━━━ Recorded information ━━━
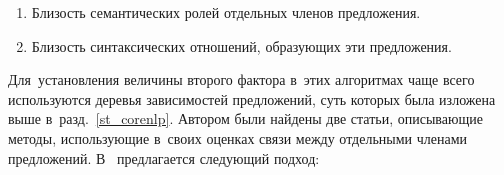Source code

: \begin{enumerate}

\item{
Близость семантических ролей отдельных членов предложения.
}

\item{
Близость синтаксических отношений, образующих эти предложения.
}

\end{enumerate}

Для~установления величины второго фактора в~этих алгоритмах чаще всего используются
деревья зависимостей предложений, суть которых была изложена выше в~разд.~\ref{st_corenlp}.
Автором были найдены две статьи, описывающие методы, 
использующие в~своих оценках связи между отдельными членами предложений.
В~\cite{weightedDep} предлагается следующий подход:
━━━
**Required work**
Only the pictures may be dropped when you copy the data above; everything else stays exact.

**Solution to this problem**
Source code

: \begin{enumerate}

\item{
Близость семантических ролей отдельных членов предложения.
}

\item{
Близость синтаксических отношений, образующих эти предложения.
}

\end{enumerate}

Для~установления величины второго фактора в~этих алгоритмах чаще всего используются
деревья зависимостей предложений, суть которых была изложена выше в~разд.~\ref{st_corenlp}.
Автором были найдены две статьи, описывающие методы, 
использующие в~своих оценках связи между отдельными членами предложений.
В~\cite{weightedDep} предлагается следующий подход:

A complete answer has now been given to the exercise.